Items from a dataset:
____________

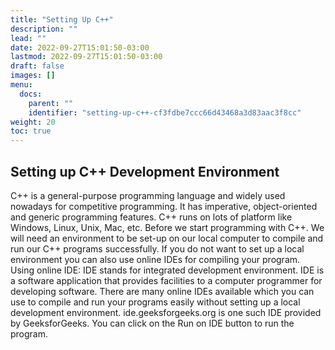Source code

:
 ```yaml
---
title: "Setting Up C++"
description: ""
lead: ""
date: 2022-09-27T15:01:50-03:00
lastmod: 2022-09-27T15:01:50-03:00
draft: false
images: []
menu:
  docs:
    parent: ""
    identifier: "setting-up-c++-cf3fdbe7ccc66d43468a3d83aac3f8cc"
weight: 20
toc: true
---
```


## Setting up C++ Development Environment

C++ is a general-purpose programming language and widely used nowadays for competitive programming. It has imperative, object-oriented and generic programming features. 
C++ runs on lots of platform like Windows, Linux, Unix, Mac, etc. Before we start programming with C++. We will need an environment to be set-up on our local computer to compile and run our C++ programs successfully. If you do not want to set up a local environment you can also use online IDEs for compiling your program.
Using online IDE: IDE stands for integrated development environment. IDE is a software application that provides facilities to a computer programmer for developing software. There are many online IDEs available which you can use to compile and run your programs easily without setting up a local development environment.
ide.geeksforgeeks.org is one such IDE provided by GeeksforGeeks. 
You can click on the Run on IDE button to run the program.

____________

* Work to be completed *
Show all lines in the records above that hold "programming".

* Expected answer *
C++ is a general-purpose programming language and widely used nowadays for competitive programming. It has imperative, object-oriented and generic programming features. 
C++ runs on lots of platform like Windows, Linux, Unix, Mac, etc. Before we start programming with C++. We will need an environment to be set-up on our local computer to compile and run our C++ programs successfully. If you do not want to set up a local environment you can also use online IDEs for compiling your program.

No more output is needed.